For more of a challenge, continue to the upper meadow, where you’ll have a spectacular viewpoint beneath Three Fingered Jack’s summit pinnacles. The hike to the upper meadow at Canyon Creek is 7.5 miles round trip, with 1,400 feet of elevation gain.
This can be a busy place on summer weekends, so if you’re looking for solitude, shoot for a weekday. The National Forest Service also recommends hiking the trail clockwise to reduce the number of people you run into. Masses of lupines and red paintbrush are prolific until the end of July, but be warned – so are the mosquitoes! Here’s a great Canyon Creek Meadows trail overview of both the lower and upper meadow hikes from Hike Oregon.
Want to explore more wildflower hikes in Oregon? Check out the Best Summer Wildflower Hikes in the Central Cascades.
Bar Island, Acadia National Park: Bar Harbor, Maine
Length: 2 miles (round trip)
Kids: will love it!
Best time to see wildflowers: May – June
There are huge fields of pink, purple, and white lupines all over Maine — all over Acadia National Park for that matter. Bar Island is a small island near the town of Bar Harbor, Maine. The coolest thing about it is that you have to walk there from Bar Harbor at low tide. The walk takes about two hours round trip, and you’ve got about three hours to do it if you want to stay dry. I recommend leaving the picnic at home and indulging in a waterfront lunch at Gayn’s Restaurant after your beautiful wildflower hike.

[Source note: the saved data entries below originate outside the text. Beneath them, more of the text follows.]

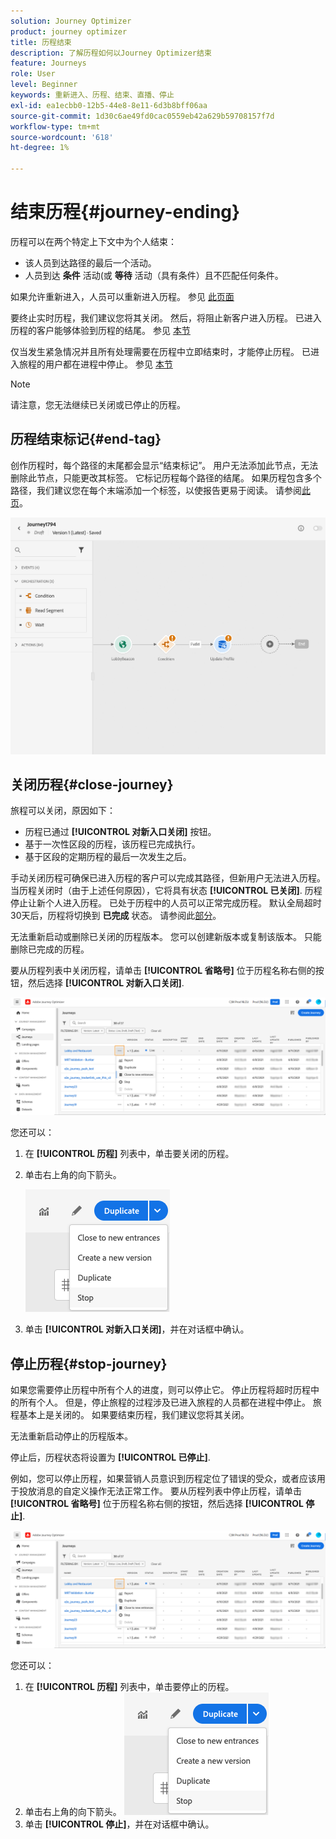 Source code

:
 ```yaml
---
solution: Journey Optimizer
product: journey optimizer
title: 历程结束
description: 了解历程如何以Journey Optimizer结束
feature: Journeys
role: User
level: Beginner
keywords: 重新进入、历程、结束、直播、停止
exl-id: ea1ecbb0-12b5-44e8-8e11-6d3b8bff06aa
source-git-commit: 1d30c6ae49fd0cac0559eb42a629b59708157f7d
workflow-type: tm+mt
source-wordcount: '618'
ht-degree: 1%

---
```


# 结束历程{#journey-ending}

历程可以在两个特定上下文中为个人结束：

* 该人员到达路径的最后一个活动。
* 人员到达 **条件** 活动(或 **等待** 活动（具有条件）且不匹配任何条件。

如果允许重新进入，人员可以重新进入历程。 参见 [此页面](../building-journeys/journey-gs.md#change-properties)

要终止实时历程，我们建议您将其关闭。 然后，将阻止新客户进入历程。 已进入历程的客户能够体验到历程的结尾。 参见 [本节](../building-journeys/journey.md#close-journey)

仅当发生紧急情况并且所有处理需要在历程中立即结束时，才能停止历程。 已进入旅程的用户都在进程中停止。 参见 [本节](../building-journeys/journey.md#stop-journey)

>[!NOTE]
>
>请注意，您无法继续已关闭或已停止的历程。

## 历程结束标记{#end-tag}

创作历程时，每个路径的末尾都会显示“结束标记”。 用户无法添加此节点，无法删除此节点，只能更改其标签。 它标记历程每个路径的结尾。 如果历程包含多个路径，我们建议您在每个末端添加一个标签，以使报告更易于阅读。 请参阅[此页](../reports/live-report.md)。

![](assets/journey-end.png)

<!--

### End activity{#journey-end-activity}

The **[!UICONTROL End]** activity allows you to mark the end of each path of the journey. It is not mandatory but recommended for visual clarity. See [this page](../building-journeys/end-activity.md)

![](assets/journey54.png)

-->

## 关闭历程{#close-journey}

旅程可以关闭，原因如下：

* 历程已通过 **[!UICONTROL 对新入口关闭]** 按钮。
* 基于一次性区段的历程，该历程已完成执行。
* 基于区段的定期历程的最后一次发生之后。

手动关闭历程可确保已进入历程的客户可以完成其路径，但新用户无法进入历程。 当历程关闭时（由于上述任何原因），它将具有状态 **[!UICONTROL 已关闭]**. 历程停止让新个人进入历程。 已处于历程中的人员可以正常完成历程。 默认全局超时30天后，历程将切换到 **已完成** 状态。 请参阅此[部分](../building-journeys/journey-gs.md#global_timeout)。

无法重新启动或删除已关闭的历程版本。 您可以创建新版本或复制该版本。 只能删除已完成的历程。

要从历程列表中关闭历程，请单击 **[!UICONTROL 省略号]** 位于历程名称右侧的按钮，然后选择 **[!UICONTROL 对新入口关闭]**.

![](assets/journey-finish-quick-action.png)

您还可以：

1. 在 **[!UICONTROL 历程]** 列表中，单击要关闭的历程。
1. 单击右上角的向下箭头。

   ![](assets/finish_drop_down_list.png)

1. 单击 **[!UICONTROL 对新入口关闭]**，并在对话框中确认。

## 停止历程{#stop-journey}

如果您需要停止历程中所有个人的进度，则可以停止它。 停止历程将超时历程中的所有个人。 但是，停止旅程的过程涉及已进入旅程的人员都在进程中停止。 旅程基本上是关闭的。 如果要结束历程，我们建议您将其关闭。

无法重新启动停止的历程版本。

停止后，历程状态将设置为 **[!UICONTROL 已停止]**.

例如，您可以停止历程，如果营销人员意识到历程定位了错误的受众，或者应该用于投放消息的自定义操作无法正常工作。 要从历程列表中停止历程，请单击 **[!UICONTROL 省略号]** 位于历程名称右侧的按钮，然后选择 **[!UICONTROL 停止]**.

![](assets/journey-finish-quick-action.png)

您还可以：

1. 在 **[!UICONTROL 历程]** 列表中，单击要停止的历程。
1. 单击右上角的向下箭头。
   ![](assets/finish_drop_down_list.png)
1. 单击 **[!UICONTROL 停止]**，并在对话框中确认。
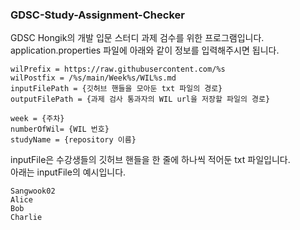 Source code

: ### GDSC-Study-Assignment-Checker

GDSC Hongik의 개발 입문 스터디 과제 검수를 위한 프로그램입니다.  
application.properties 파일에 아래와 같이 정보를 입력해주시면 됩니다.

```properties
wilPrefix = https://raw.githubusercontent.com/%s
wilPostfix = /%s/main/Week%s/WIL%s.md
inputFilePath = {깃허브 핸들을 모아둔 txt 파일의 경로}
outputFilePath = {과제 검사 통과자의 WIL url을 저장할 파일의 경로}

week = {주차}
numberOfWil= {WIL 번호}
studyName = {repository 이름}
```


inputFile은 수강생들의 깃허브 핸들을 한 줄에 하나씩 적어둔 txt 파일입니다.  
아래는 inputFile의 예시입니다.
```text
Sangwook02
Alice
Bob
Charlie
```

The Bar Island trail follows a dirt road that runs along the shore, through the meadow, and up to a hill with stunning views of the surrounding harbor and parklands. The meadows in the middle of the island are just brimming with flowers. You’ll also see an incredible array of songbirds and perhaps a deer or two. It’s a magical place. You can learn more about hiking trails in Acadia National Park on the National Park Service website. For more detailed Bar Island trail info, check out Joe’s Guide to Acadia National Park.
Taylor Creek Loop, Tosohatchee Preserve: Christmas, Florida
Length: 4.7 miles
Best time to see wildflowers: February
Explore a botanical wonderland along the St. Johns River on the Taylor Creek trail in Christmas, Florida. This beautiful ecosystem is shaded by towering palm trees, making the perfect habitat for songbirds and other elusive critters. Throughout the 31,000-acre preserve, you’ll find lots of water – meandering creeks, cypress swamps, and freshwater marshes, but the Taylor Creek Loop is usually high and dry.
Wildflower highlights include stunning displays of irises, the vibrant St. John’s-wort, and the delicate butterwort. Find a detailed trail guide on Florida Hikes.
Want to learn more about Florida’s wildflowers? Space Coast Wildflowers is a fabulous resource.
Wildflower hikes are a great way to shake off Old Man Winter and immerse yourself in the fragrance and colors of spring. Do you have a favorite wildflower walk? Leave your tips in the comments – I’d love to explore some new trails this year.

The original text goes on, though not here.